Ernst Neubach was born into a Jewish family in Vienna on 3rd January 1900, the youngest son of a railway clerk. He attended business school and in 1915 won a prize in the shorthand writing competition “Stenographisches Jubiläumspreisschreiben” with 500 contestants, in the 80 words per minute category.
Not only his technical writing skills were highly developed at an early age; the youngster also knew very well what he wanted to write about and was not lacking in self-confidence. Contemporary news reports show that he appeared in public, reading his own texts, long before he came of age. One such event was a reading of young authors organised by the Writers’ Association “Die Scholle” in December 1916, in which he and another author read from their published and unpublished works. The earliest known publication was “Grinsende Masken”, in early 1917, which the Neue Wiener Journal called “ein Werkchen mit feinpointierten Humoresken und Satiren”.
Neither this nor a volume entitled “Satire und Leben”, published by Wolf in Vienna in 1920, can be traced in any library, however. What has survived, though, are pieces written for the journal Der Merker, in which the 17-year-old wrote about the development of the theatre or Oscar Wilde’s The Picture of Dorian Gray.
“Lieber Steffl, du…”
Another text, in which he asserted his intention to explain to the world at large what Gustav Meyrink’s Der Golem really was all about, earned him a negative review in the Prager Tagblatt which ended with the admonition “Laß es bleiben das Erklären, Herr Kannitverstan”. Undeterred, he continued writing prolifically, and for some years he was apparently known as Vienna’s “racing reporter”.
During WWI he served in the Austro-Hungarian army, from 1917-18, and was discharged after being injured.
In 1919 his two first song lyrics were published by Mändel in Vienna: “Lieber Steffl, du…” Wienerlied, with music by Carl Michael Ziehrer, who was Neubach’s senior by 57 years – and had dedicated the sheet music to his young friend: “Meinem lieben Freunde Ernst Neubach gewidmet”. The other was “Mausi geh’ komm’“, with music by Hans May, with whom he was to collaborate frequently in the years to come.

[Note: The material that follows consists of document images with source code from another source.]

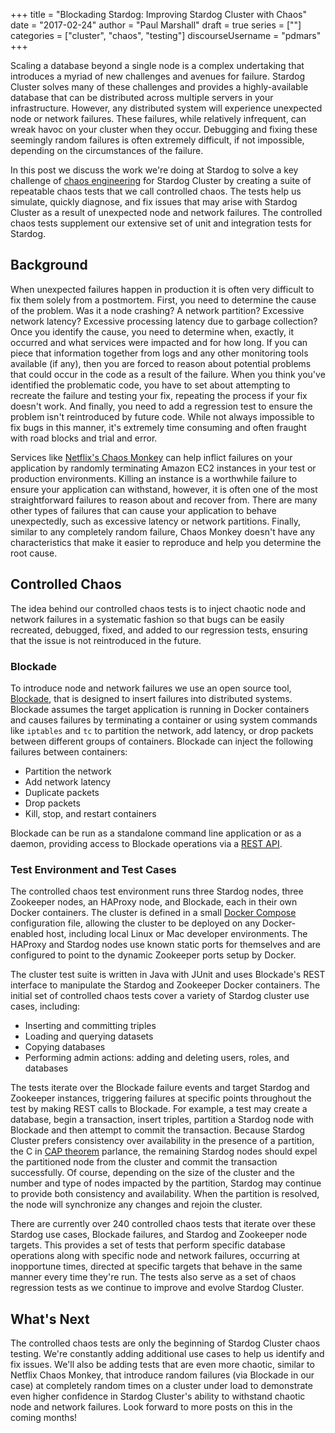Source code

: +++
title = "Blockading Stardog: Improving Stardog Cluster with Chaos"
date = "2017-02-24"
author = "Paul Marshall"
draft = true
series = [""]
categories = ["cluster", "chaos", "testing"]
discourseUsername = "pdmars"
+++

Scaling a database beyond a single node is a complex undertaking that introduces
a myriad of new challenges and avenues for failure. Stardog Cluster
solves many of these challenges and provides a highly-available
database that can be distributed across multiple servers in your infrastructure.
However, any distributed system will experience unexpected node or network
failures. These failures, while relatively infrequent, can wreak havoc on your
cluster when they occur. Debugging and fixing these seemingly random
failures is often extremely difficult, if not impossible, depending on the
circumstances of the failure.

In this post we discuss the work we're doing at Stardog to solve a key challenge of
[chaos engineering](http://techblog.netflix.com/2014/09/introducing-chaos-engineering.html)
for Stardog Cluster by creating a suite of repeatable chaos tests that we call
controlled chaos. The tests help us simulate, quickly diagnose, and fix issues
that may arise with Stardog Cluster as a result of unexpected node and network
failures. The controlled chaos tests supplement our extensive set of unit and
integration tests for Stardog.

## Background

When unexpected failures happen in production it is often very difficult to fix
them solely from a postmortem. First, you need to determine the cause of the
problem. Was it a node crashing? A network partition? Excessive network latency?
Excessive processing latency due to garbage collection? Once you
identify the cause, you need to determine when, exactly, it
occurred and what services were impacted and for how long. If you can piece
that information together from logs and any other monitoring tools available
(if any), then you are forced to reason about potential problems that could
occur in the code as a result of the failure.
When you think you've identified the problematic code, you have to
set about attempting to recreate the failure and testing your fix, repeating
the process if your fix doesn't work. And finally, you need to add a regression
test to ensure the problem isn't reintroduced by future code.
While not always impossible to fix bugs in this manner, it's extremely
time consuming and often fraught with road blocks and trial and error.

Services like [Netflix's Chaos Monkey](https://github.com/Netflix/SimianArmy/wiki/Chaos-Monkey)
can help inflict failures on your application by randomly terminating Amazon
EC2 instances in your test or production environments. Killing an instance is a
worthwhile failure to ensure your application can withstand, however, it is
often one of the most straightforward failures to reason about and
recover from. There are many other types of failures that can cause your
application to behave unexpectedly, such as excessive latency or network
partitions. Finally, similar to any completely random failure, Chaos Monkey
doesn't have any characteristics that make it easier to reproduce and help you
determine the root cause.

## Controlled Chaos

The idea behind our controlled chaos tests is to inject chaotic node and
network failures in a systematic fashion so that bugs can be easily recreated,
debugged, fixed, and added to our regression tests, ensuring that the issue is
not reintroduced in the future.

### Blockade

To introduce node and network failures we use an open source tool,
[Blockade](https://github.com/worstcase/blockade), that is designed to insert
failures into distributed systems. Blockade assumes the
target application is running in Docker containers and causes failures by
terminating a container or using system commands like `iptables` and `tc`
to partition the network, add latency, or drop packets between different
groups of containers. Blockade can inject the following failures between
containers:

- Partition the network
- Add network latency
- Duplicate packets
- Drop packets
- Kill, stop, and restart containers

Blockade can be run as a standalone command line application or as a daemon,
providing access to Blockade operations via a
[REST API](http://blockade.readthedocs.io/en/latest/rest.html).

### Test Environment and Test Cases

The controlled chaos test environment runs three Stardog nodes, three Zookeeper
nodes, an HAProxy node, and Blockade, each in their own Docker containers. The
cluster is defined in a small [Docker Compose](https://docs.docker.com/compose/)
configuration file, allowing the cluster to be deployed on any Docker-enabled
host, including local Linux or Mac developer environments. The HAProxy and
Stardog nodes use known static ports for themselves and are configured to point
to the dynamic Zookeeper ports setup by Docker.

The cluster test suite is written in Java with JUnit and uses Blockade's REST
interface to manipulate the Stardog and Zookeeper Docker containers.
The initial set of controlled chaos tests cover a variety of Stardog
cluster use cases, including:

- Inserting and committing triples
- Loading and querying datasets
- Copying databases
- Performing admin actions: adding and deleting users, roles, and databases

The tests iterate over the Blockade failure events and target Stardog and
Zookeeper instances, triggering failures at specific points throughout the test
by making REST calls to Blockade. For example, a test may create a database,
begin a transaction, insert triples, partition a Stardog node with Blockade and
then attempt to commit the transaction. Because Stardog Cluster prefers
consistency over availability in the presence of a partition, the C in
[CAP theorem](https://www.infoq.com/articles/cap-twelve-years-later-how-the-rules-have-changed)
parlance, the remaining Stardog nodes should expel the partitioned node from
the cluster and commit the transaction successfully. Of course, depending on the
size of the cluster and the number and type of nodes impacted by the partition,
Stardog may continue to provide both consistency and availability. When the
partition is resolved, the node will synchronize any changes and rejoin
the cluster.

There are currently over 240 controlled chaos tests that iterate over these
Stardog use cases, Blockade failures, and Stardog and Zookeeper node targets.
This provides a set of tests that perform specific database operations along with
specific node and network failures, occurring at inopportune times, directed
at specific targets that behave in the same manner every time they're run. The
tests also serve as a set of chaos regression tests as we continue to improve
and evolve Stardog Cluster.

## What's Next

The controlled chaos tests are only the beginning of Stardog Cluster chaos
testing. We're constantly adding additional use cases to help us identify
and fix issues. We'll also be adding tests that are even more chaotic, similar to
Netflix Chaos Monkey, that introduce random failures (via Blockade in our case)
at completely random times on a cluster under load to demonstrate even higher
confidence in Stardog Cluster's ability to withstand chaotic node and network
failures. Look forward to more posts on this in the coming months!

The years around 1920 were very busy ones for Neubach, with engagements as a conferencier in Munich: at the “Simplizissimus”, the “Kammerbrettl” and the “Kabarett Wien-Berlin”, and between 1920 and 1923 with engagements in “nearly all German variety theatres and cabarets”, as his lawyer put it in a letter to the restitution & compensation authority in Berlin in 1953.
His first full-length musical theatre production premiered in December 1922 at the Wiener Lustspieltheater. The book was by Pordes-Milo, the lyrics by Neubach and the music by Hans May.
“Ich hab’ mein Herz in Heidelberg verloren”
In the mid-1920s Neubach was based in Amsterdam for some time; in 1924 for instance, he took part in a touring performance of the Budapester Possenbühne.
In 1925 the song “Ich hab’ mein Herz in Heidelberg verloren” (“I Lost my Heart in Heidelberg”) came into being almost by chance – as legend has it: The composer Fred Raymond (1900-1954), who had been commissioned by Schott publishers to write a “Rheinlied”, met Neubach, an inveterate gambler, who was on his way to Berlin to try his luck there, in a café at the station in Frankfurt. Both were short of cash. Raymond enticed Neubach to stay, telling him about two tall blondes, another weakness. Hurriedly Neubach jotted down the lyrics for the song on the back of the menu, and became cross when he realised that those blondes didn’t exist.
The song quickly became a great hit, and in 1927, the Singspiel based on it, Ich hab’ mein Herz in Heidelberg verloren, premiered at the Vienna Volksoper – now with the revised lyrics by Fritz Löhner-Beda. The Singspiel was a huge success, with seven hundred performances in Vienna alone. In the early 1950s, when Neubach was in Heidelberg for a film shoot, he came across postcards in a print shop, all with the text “Ich hab‘ mein Herz in Heidelberg verloren”, but no mention of any originator. The author, curious about his royalties, was told this was a folk song. When he revealed his identity as the author, he was told to come back with his birth certificate and prove that he was a hundred years old.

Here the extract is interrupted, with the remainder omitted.